What you need to do:
Below is a listing to write out in full, exactly as given, without its pictures.
───
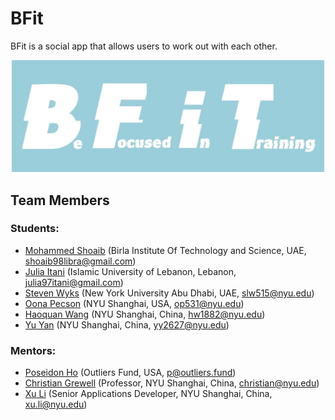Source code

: # BFit

BFit is a social app that allows users to work out with each other.

<p align="center"><img src="assets/logo.jpg" width=500px></p>

## Team Members

### Students:

*	[Mohammed Shoaib](https://github.com/Mohammed-Shoaib) (Birla Institute Of Technology and Science, UAE, shoaib98libra@gmail.com)
*	[Julia Itani](https://github.com/Jules97) (Islamic University of Lebanon, Lebanon, julia97itani@gmail.com)
*	[Steven Wyks](https://github.com/slw515) (New York University Abu Dhabi, UAE, slw515@nyu.edu)
*	[Oona Pecson](https://github.com/piinkoon) (NYU Shanghai, USA, op531@nyu.edu)
*	[Haoquan Wang](https://github.com/KENNETH233) (NYU Shanghai, China, hw1882@nyu.edu)
*	[Yu Yan](https://github.com/Sonnyyy77) (NYU Shanghai, China, yy2627@nyu.edu)

### Mentors:

*	[Poseidon Ho](https://github.com/oi7) (Outliers Fund, USA, p@outliers.fund)
*	[Christian Grewell](https://github.com/clg236) (Professor, NYU Shanghai, China, christian@nyu.edu)
*	[Xu Li](https://github.com/xu-li) (Senior Applications Developer, NYU Shanghai, China, xu.li@nyu.edu)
───
Output of the task:
Source code

: # BFit

BFit is a social app that allows users to work out with each other.

<p align="center"><img src="assets/logo.jpg" width=500px></p>

## Team Members

### Students:

*	[Mohammed Shoaib](https://github.com/Mohammed-Shoaib) (Birla Institute Of Technology and Science, UAE, shoaib98libra@gmail.com)
*	[Julia Itani](https://github.com/Jules97) (Islamic University of Lebanon, Lebanon, julia97itani@gmail.com)
*	[Steven Wyks](https://github.com/slw515) (New York University Abu Dhabi, UAE, slw515@nyu.edu)
*	[Oona Pecson](https://github.com/piinkoon) (NYU Shanghai, USA, op531@nyu.edu)
*	[Haoquan Wang](https://github.com/KENNETH233) (NYU Shanghai, China, hw1882@nyu.edu)
*	[Yu Yan](https://github.com/Sonnyyy77) (NYU Shanghai, China, yy2627@nyu.edu)

### Mentors:

*	[Poseidon Ho](https://github.com/oi7) (Outliers Fund, USA, p@outliers.fund)
*	[Christian Grewell](https://github.com/clg236) (Professor, NYU Shanghai, China, christian@nyu.edu)
*	[Xu Li](https://github.com/xu-li) (Senior Applications Developer, NYU Shanghai, China, xu.li@nyu.edu)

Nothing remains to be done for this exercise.